* Assigned task: Check every line below for the word "research" and copy each one that has it.

+++ Records supplied

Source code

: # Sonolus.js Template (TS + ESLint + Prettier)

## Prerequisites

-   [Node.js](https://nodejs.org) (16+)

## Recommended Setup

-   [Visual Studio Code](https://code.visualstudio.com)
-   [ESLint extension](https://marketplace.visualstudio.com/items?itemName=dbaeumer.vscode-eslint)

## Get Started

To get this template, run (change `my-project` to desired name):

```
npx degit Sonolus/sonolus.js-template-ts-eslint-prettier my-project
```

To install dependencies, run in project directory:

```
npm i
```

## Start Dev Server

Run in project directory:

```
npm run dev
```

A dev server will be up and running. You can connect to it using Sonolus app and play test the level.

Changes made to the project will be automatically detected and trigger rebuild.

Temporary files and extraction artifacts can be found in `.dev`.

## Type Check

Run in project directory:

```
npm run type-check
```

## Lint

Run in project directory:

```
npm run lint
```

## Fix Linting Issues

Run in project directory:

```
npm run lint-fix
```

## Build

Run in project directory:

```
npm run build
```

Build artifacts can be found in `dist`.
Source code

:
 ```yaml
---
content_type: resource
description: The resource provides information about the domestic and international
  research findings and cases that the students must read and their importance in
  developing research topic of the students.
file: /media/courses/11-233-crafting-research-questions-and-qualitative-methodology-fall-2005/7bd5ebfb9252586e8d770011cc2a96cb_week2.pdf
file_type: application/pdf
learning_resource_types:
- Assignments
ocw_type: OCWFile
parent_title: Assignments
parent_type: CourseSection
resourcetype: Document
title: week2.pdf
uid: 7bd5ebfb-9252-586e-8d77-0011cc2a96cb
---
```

++++++

* Reply to the task:
  research findings and cases that the students must read and their importance in
  developing research topic of the students.
file: /media/courses/11-233-crafting-research-questions-and-qualitative-methodology-fall-2005/7bd5ebfb9252586e8d770011cc2a96cb_week2.pdf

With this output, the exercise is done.